In this marvellously moving tale, Colin Firth is impressive as King George VI, the British monarch who suffered from a terrible nervous stammer. From the outset, when he freezes on national radio, the tension of striving to uphold his image is palpable. And it’s George’s wife Elizabeth (the future Queen Mother, played by a sprightly Helena Bonham Carter) who drives him on, unlike his distant father (Michael Gambon), who continually puts him down. Elizabeth engages the services of speech therapist Lionel Logue (Geoffrey Rush), who is a breath of fresh air in a world of stifling formality, although his intimate approach initially maddens George. Director Tom Hooper (The Damned United) deftly captures a man in limbo amid the scandal of his brother Edward’s abdication of the throne and the run-up to the Second World War, while Firth manages to express George’s crippling fear without losing any dignity. Inevitably, his friendship with Lionel becomes pivotal, but what comes across just as powerfully is how lonely life can be at the top. This is the type of thing the British film industry does so well – a bit of history, a bit of social comedy, a few liberties with the truth and a flag-waving finale.

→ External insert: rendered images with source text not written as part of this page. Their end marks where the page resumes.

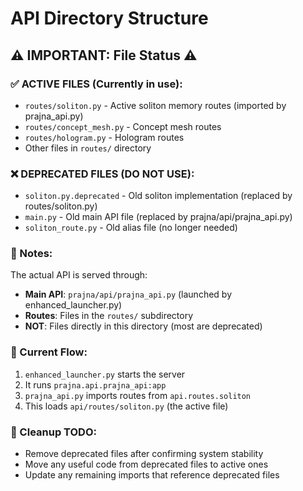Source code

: # API Directory Structure

## ⚠️ IMPORTANT: File Status ⚠️

### ✅ ACTIVE FILES (Currently in use):
- `routes/soliton.py` - Active soliton memory routes (imported by prajna_api.py)
- `routes/concept_mesh.py` - Concept mesh routes
- `routes/hologram.py` - Hologram routes
- Other files in `routes/` directory

### ❌ DEPRECATED FILES (DO NOT USE):
- `soliton.py.deprecated` - Old soliton implementation (replaced by routes/soliton.py)
- `main.py` - Old main API file (replaced by prajna/api/prajna_api.py)
- `soliton_route.py` - Old alias file (no longer needed)

### 📝 Notes:
The actual API is served through:
- **Main API**: `prajna/api/prajna_api.py` (launched by enhanced_launcher.py)
- **Routes**: Files in the `routes/` subdirectory
- **NOT**: Files directly in this directory (most are deprecated)

### 🚀 Current Flow:
1. `enhanced_launcher.py` starts the server
2. It runs `prajna.api.prajna_api:app` 
3. `prajna_api.py` imports routes from `api.routes.soliton`
4. This loads `api/routes/soliton.py` (the active file)

### 🧹 Cleanup TODO:
- Remove deprecated files after confirming system stability
- Move any useful code from deprecated files to active ones
- Update any remaining imports that reference deprecated files

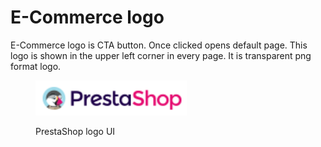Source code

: # E-Commerce logo

E-Commerce logo is CTA button. Once clicked opens default page. This logo is shown in the upper left corner in every page. It is transparent png format logo.

<figure><img src="../../../.gitbook/assets/image (7) (1).png" alt=""><figcaption><p>PrestaShop logo UI</p></figcaption></figure>
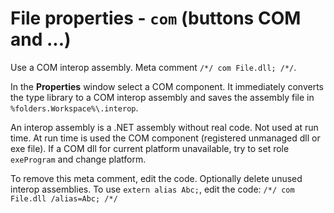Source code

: # File properties - `com` (buttons **COM** and **...**)

Use a COM interop assembly. Meta comment `/*/ com File.dll; /*/`.

In the **Properties** window select a COM component. It immediately converts the type library to a COM interop assembly and saves the assembly file in `%folders.Workspace%\.interop`.

An interop assembly is a .NET assembly without real code. Not used at run time. At run time is used the COM component (registered unmanaged dll or exe file). If a COM dll for current platform unavailable, try to set role `exeProgram` and change platform.

To remove this meta comment, edit the code. Optionally delete unused interop assemblies.
 To use `extern alias Abc;`, edit the code: `/*/ com File.dll /alias=Abc; /*/`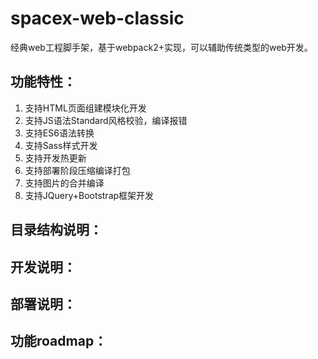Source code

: # spacex-web-classic

经典web工程脚手架，基于webpack2+实现，可以辅助传统类型的web开发。

## 功能特性：
1. 支持HTML页面组建模块化开发
2. 支持JS语法Standard风格校验，编译报错
3. 支持ES6语法转换
4. 支持Sass样式开发
5. 支持开发热更新
6. 支持部署阶段压缩编译打包
7. 支持图片的合并编译
8. 支持JQuery+Bootstrap框架开发

## 目录结构说明：


## 开发说明：


## 部署说明：


## 功能roadmap：
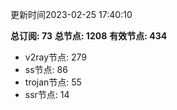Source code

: 更新时间2023-02-25 17:40:10

**总订阅: 73**
**总节点: 1208**
**有效节点: 434**
- v2ray节点: 279
- ss节点: 86
- trojan节点: 55
- ssr节点: 14
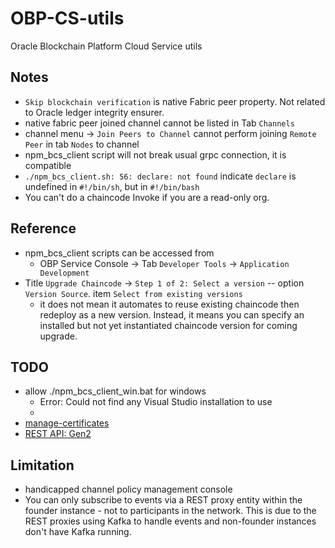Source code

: # OBP-CS-utils
Oracle Blockchain Platform Cloud Service utils

## Notes
- `Skip blockchain verification` is native Fabric peer property. Not related to Oracle ledger integrity ensurer.
- native fabric peer joined channel cannot be listed in Tab `Channels`
- channel menu -> `Join Peers to Channel` cannot perform joining `Remote Peer` in tab `Nodes` to channel
- npm_bcs_client script will not break usual grpc connection, it is compatible
- `./npm_bcs_client.sh: 56: declare: not found` indicate `declare` is undefined in `#!/bin/sh`, but in `#!/bin/bash`   
- You can't do a chaincode Invoke if you are a read-only org.

## Reference
- npm_bcs_client scripts can be accessed from 
  - OBP Service Console -> Tab `Developer Tools` -> `Application Development`
- Title `Upgrade Chaincode` -> `Step 1 of 2: Select a version` -- option `Version Source`. item `Select from existing versions`
  - it does not mean it automates to reuse existing chaincode then redeploy as a new version. Instead, it means you can specify an installed but not yet instantiated chaincode version for coming upgrade.
## TODO 
- allow ./npm_bcs_client_win.bat for windows
    - Error: Could not find any Visual Studio installation to use
    - 
- [manage-certificates](https://docs.oracle.com/en/cloud/paas/blockchain-cloud/usingoci/manage-certificates.html#GUID-B27A3F26-3592-4F38-8AD3-37D29362854B)
- [REST API: Gen2](https://docs.oracle.com/en/cloud/paas/blockchain-cloud/restoci/index.html)
## Limitation
- handicapped channel policy management console 
- You can only subscribe to events via a REST proxy entity within the founder instance - not to participants in the network. This is due to the REST proxies using Kafka to handle events and non-founder instances don't have Kafka running.
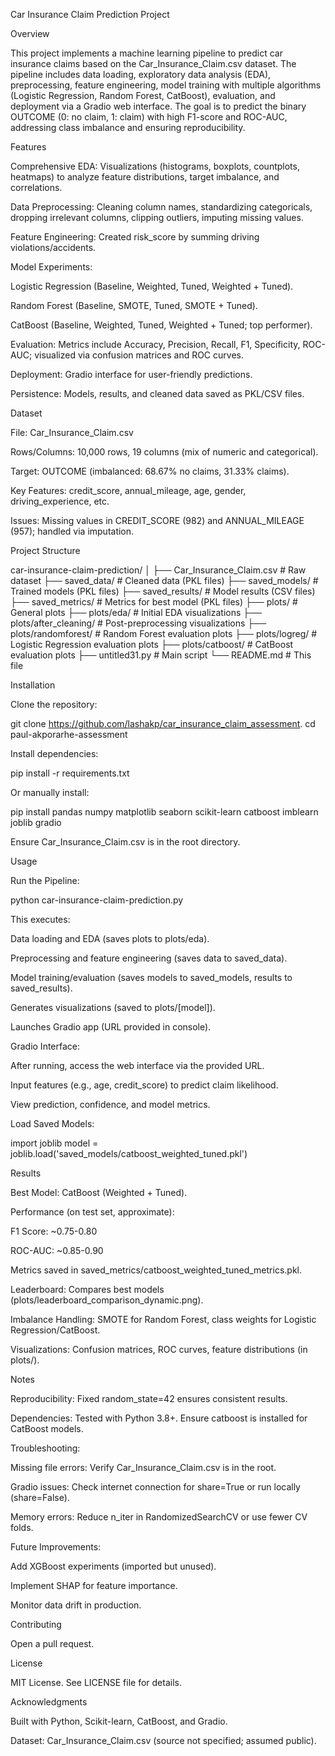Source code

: Car Insurance Claim Prediction Project

Overview

This project implements a machine learning pipeline to predict car insurance claims based on the Car_Insurance_Claim.csv dataset. The pipeline includes data loading, exploratory data analysis (EDA), preprocessing, feature engineering, model training with multiple algorithms (Logistic Regression, Random Forest, CatBoost), evaluation, and deployment via a Gradio web interface. The goal is to predict the binary OUTCOME (0: no claim, 1: claim) with high F1-score and ROC-AUC, addressing class imbalance and ensuring reproducibility.

Features





Comprehensive EDA: Visualizations (histograms, boxplots, countplots, heatmaps) to analyze feature distributions, target imbalance, and correlations.



Data Preprocessing: Cleaning column names, standardizing categoricals, dropping irrelevant columns, clipping outliers, imputing missing values.



Feature Engineering: Created risk_score by summing driving violations/accidents.



Model Experiments:





Logistic Regression (Baseline, Weighted, Tuned, Weighted + Tuned).



Random Forest (Baseline, SMOTE, Tuned, SMOTE + Tuned).



CatBoost (Baseline, Weighted, Tuned, Weighted + Tuned; top performer).



Evaluation: Metrics include Accuracy, Precision, Recall, F1, Specificity, ROC-AUC; visualized via confusion matrices and ROC curves.



Deployment: Gradio interface for user-friendly predictions.



Persistence: Models, results, and cleaned data saved as PKL/CSV files.

Dataset





File: Car_Insurance_Claim.csv



Rows/Columns: 10,000 rows, 19 columns (mix of numeric and categorical).



Target: OUTCOME (imbalanced: 68.67% no claims, 31.33% claims).



Key Features: credit_score, annual_mileage, age, gender, driving_experience, etc.



Issues: Missing values in CREDIT_SCORE (982) and ANNUAL_MILEAGE (957); handled via imputation.

Project Structure

car-insurance-claim-prediction/
│
├── Car_Insurance_Claim.csv          # Raw dataset
├── saved_data/                      # Cleaned data (PKL files)
├── saved_models/                    # Trained models (PKL files)
├── saved_results/                   # Model results (CSV files)
├── saved_metrics/                   # Metrics for best model (PKL files)
├── plots/                           # General plots
├── plots/eda/                       # Initial EDA visualizations
├── plots/after_cleaning/            # Post-preprocessing visualizations
├── plots/randomforest/              # Random Forest evaluation plots
├── plots/logreg/                    # Logistic Regression evaluation plots
├── plots/catboost/                  # CatBoost evaluation plots
├── untitled31.py                    # Main script
└── README.md                        # This file

Installation





Clone the repository:

git clone https://github.com/lashakp/car_insurance_claim_assessment.
cd paul-akporarhe-assessment



Install dependencies:

pip install -r requirements.txt

Or manually install:

pip install pandas numpy matplotlib seaborn scikit-learn catboost imblearn joblib gradio



Ensure Car_Insurance_Claim.csv is in the root directory.

Usage





Run the Pipeline:

python car-insurance-claim-prediction.py

This executes:





Data loading and EDA (saves plots to plots/eda).



Preprocessing and feature engineering (saves data to saved_data).



Model training/evaluation (saves models to saved_models, results to saved_results).



Generates visualizations (saved to plots/[model]).



Launches Gradio app (URL provided in console).



Gradio Interface:





After running, access the web interface via the provided URL.



Input features (e.g., age, credit_score) to predict claim likelihood.



View prediction, confidence, and model metrics.



Load Saved Models:

import joblib
model = joblib.load('saved_models/catboost_weighted_tuned.pkl')

Results





Best Model: CatBoost (Weighted + Tuned).



Performance (on test set, approximate):





F1 Score: ~0.75-0.80



ROC-AUC: ~0.85-0.90



Metrics saved in saved_metrics/catboost_weighted_tuned_metrics.pkl.



Leaderboard: Compares best models (plots/leaderboard_comparison_dynamic.png).



Imbalance Handling: SMOTE for Random Forest, class weights for Logistic Regression/CatBoost.



Visualizations: Confusion matrices, ROC curves, feature distributions (in plots/).

Notes





Reproducibility: Fixed random_state=42 ensures consistent results.



Dependencies: Tested with Python 3.8+. Ensure catboost is installed for CatBoost models.



Troubleshooting:





Missing file errors: Verify Car_Insurance_Claim.csv is in the root.



Gradio issues: Check internet connection for share=True or run locally (share=False).



Memory errors: Reduce n_iter in RandomizedSearchCV or use fewer CV folds.



Future Improvements:





Add XGBoost experiments (imported but unused).



Implement SHAP for feature importance.



Monitor data drift in production.

Contributing






Open a pull request.

License

MIT License. See LICENSE file for details.

Acknowledgments





Built with Python, Scikit-learn, CatBoost, and Gradio.



Dataset: Car_Insurance_Claim.csv (source not specified; assumed public).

After such lacklustre outings as Johnny Mnemonic and The Devil’s Advocate, Keanu Reeves reclaimed his action-hero crown in this super-smart science-fiction adventure set across two dimensions. Thematically complex, yet intelligently integrating eastern philosophy, Lewis Carroll and ancient mysticism, the film has Reeves as Neo, a reclusive computer hacker who may be able to save the world from the evils of cyberspace slavery. Taking a quantum leap beyond anything the fantasy sensation seeker had seen before in the special-effects department, Andy and Larry Wachowski mix ultra-cool visuals, vertigo-inducing kung fu and a deliciously paranoid scenario for an adrenaline-pumping rollercoaster ride of extraordinary vision and astounding power. The result is a genre milestone that spawned two sequels and pushed the boundaries of imagination and digital-effects technology further than ever before.